The New “Typical” College Student

The National Center for Education Statistics says today’s 17 million undergraduate students look a lot different than they have in the past. Almost 74% of undergrads are now considered “nontraditional,” meaning that they are financially independent from their parents, have a child or other dependent, are a single caregiver, lack a traditional high school diploma, delayed postsecondary enrollment, attend school part-time, or are employed full-time according to NPR¹. In fact, over 50% of students have at least two of these characteristics.

So, what does that mean in real terms? It means that about 50% of students are financially independent from their parents, 25% are caring for a child, 20% are least 30 years old, 25% take a year off before starting school, 47% go to school part-time at some point, 38% attend a two-year community college, and 44% have parents who never completed a bachelor’s degree.

Understanding and adapting education to fit students is crucial for their success. Alexandria Walton Radford, who heads up postsecondary education research at RTI International, says offering services like financial aid, advising or tutoring after-hours (instead of the typical 9 to 5), child care for student-parents, or extra parking for commuters are all things that can help address student concerns.

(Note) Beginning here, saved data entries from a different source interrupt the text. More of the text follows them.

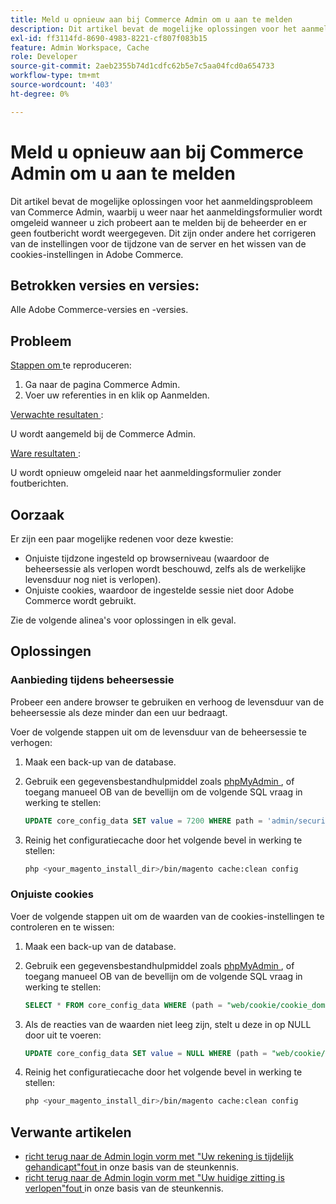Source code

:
 ```yaml
---
title: Meld u opnieuw aan bij Commerce Admin om u aan te melden
description: Dit artikel bevat de mogelijke oplossingen voor het aanmeldingsprobleem van Commerce Admin, waarbij u weer naar het aanmeldingsformulier wordt omgeleid wanneer u zich probeert aan te melden bij de beheerder en er geen foutbericht wordt weergegeven. Dit zijn onder andere het corrigeren van de instellingen voor de tijdzone van de server en het wissen van de cookies-instellingen in Adobe Commerce.
exl-id: ff3114fd-8690-4983-8221-cf807f083b15
feature: Admin Workspace, Cache
role: Developer
source-git-commit: 2aeb2355b74d1cdfc62b5e7c5aa04fcd0a654733
workflow-type: tm+mt
source-wordcount: '403'
ht-degree: 0%

---
```


# Meld u opnieuw aan bij Commerce Admin om u aan te melden

Dit artikel bevat de mogelijke oplossingen voor het aanmeldingsprobleem van Commerce Admin, waarbij u weer naar het aanmeldingsformulier wordt omgeleid wanneer u zich probeert aan te melden bij de beheerder en er geen foutbericht wordt weergegeven. Dit zijn onder andere het corrigeren van de instellingen voor de tijdzone van de server en het wissen van de cookies-instellingen in Adobe Commerce.

## Betrokken versies en versies:

Alle Adobe Commerce-versies en -versies.

## Probleem

<u> Stappen om </u> te reproduceren:

1. Ga naar de pagina Commerce Admin.
1. Voer uw referenties in en klik op Aanmelden.

<u> Verwachte resultaten </u>:

U wordt aangemeld bij de Commerce Admin.

<u> Ware resultaten </u>:

U wordt opnieuw omgeleid naar het aanmeldingsformulier zonder foutberichten.

## Oorzaak

Er zijn een paar mogelijke redenen voor deze kwestie:

* Onjuiste tijdzone ingesteld op browserniveau (waardoor de beheersessie als verlopen wordt beschouwd, zelfs als de werkelijke levensduur nog niet is verlopen).
* Onjuiste cookies, waardoor de ingestelde sessie niet door Adobe Commerce wordt gebruikt.

Zie de volgende alinea&#39;s voor oplossingen in elk geval.

## Oplossingen

### Aanbieding tijdens beheersessie

Probeer een andere browser te gebruiken en verhoog de levensduur van de beheersessie als deze minder dan een uur bedraagt.

Voer de volgende stappen uit om de levensduur van de beheersessie te verhogen:

1. Maak een back-up van de database.
1. Gebruik een gegevensbestandhulpmiddel zoals [ phpMyAdmin ](https://experienceleague.adobe.com/en/docs/commerce-operations/installation-guide/prerequisites/optional-software#phpmyadmin), of toegang manueel OB van de bevellijn om de volgende SQL vraag in werking te stellen:

   ```sql
   UPDATE core_config_data SET value = 7200 WHERE path = 'admin/security/session_lifetime';
   ```

1. Reinig het configuratiecache door het volgende bevel in werking te stellen:

   ```bash
   php <your_magento_install_dir>/bin/magento cache:clean config
   ```

### Onjuiste cookies

Voer de volgende stappen uit om de waarden van de cookies-instellingen te controleren en te wissen:

1. Maak een back-up van de database.
1. Gebruik een gegevensbestandhulpmiddel zoals [ phpMyAdmin ](https://experienceleague.adobe.com/en/docs/commerce-operations/installation-guide/prerequisites/optional-software#phpmyadmin), of toegang manueel OB van de bevellijn om de volgende SQL vraag in werking te stellen:

   ```sql
   SELECT * FROM core_config_data WHERE (path = "web/cookie/cookie_domain" OR path = "web/cookie/cookie_path");
   ```

1. Als de reacties van de waarden niet leeg zijn, stelt u deze in op NULL door uit te voeren:

   ```sql
   UPDATE core_config_data SET value = NULL WHERE (path = "web/cookie/cookie_domain" OR path = "web/cookie/cookie_path");
   ```

1. Reinig het configuratiecache door het volgende bevel in werking te stellen:

   ```bash
   php <your_magento_install_dir>/bin/magento cache:clean config
   ```

## Verwante artikelen

* [ richt terug naar de Admin login vorm met &quot;Uw rekening is tijdelijk gehandicapt&quot;fout ](/help/troubleshooting/miscellaneous/redirect-back-to-the-admin-login-form-with-your-account-is-temporarily-disabled-error.md) in onze basis van de steunkennis.
* [ richt terug naar de Admin login vorm met &quot;Uw huidige zitting is verlopen&quot;fout ](/help/troubleshooting/miscellaneous/redirect-back-to-the-admin-login-form-with-your-current-session-has-been-expired-error.md) in onze basis van de steunkennis.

At Hawkes, our goal is to make learning more accessible to these busy, nontraditional students. We offer around-the-clock support so that students can easily contact us, even with their demanding schedules.  The tools within our courseware—such as step-by-step tutorials, videos, and error-specific feedback—help students learn on their own terms. Students can log into their accounts on any desktop or tablet, and with a 99.96% uptime, our system can be accessed anywhere, anytime. Plus, we work hard to keep prices affordable and offer lifetime access to the courseware, meaning students can always log into their accounts, and software updates are free. Learn more about the Hawkes student experience here.

Do these demographics fit with what you see in your classroom? How are you adapting to the new “typical” college students to help them succeed? Leave us a comment below to let us know!


[1] Nadworny, Elissa. “Today’s College Students Aren’t Who You Think They Are.” National Public Radio, National Public Radio, 4 September 2018, Accessed 5 September 2018.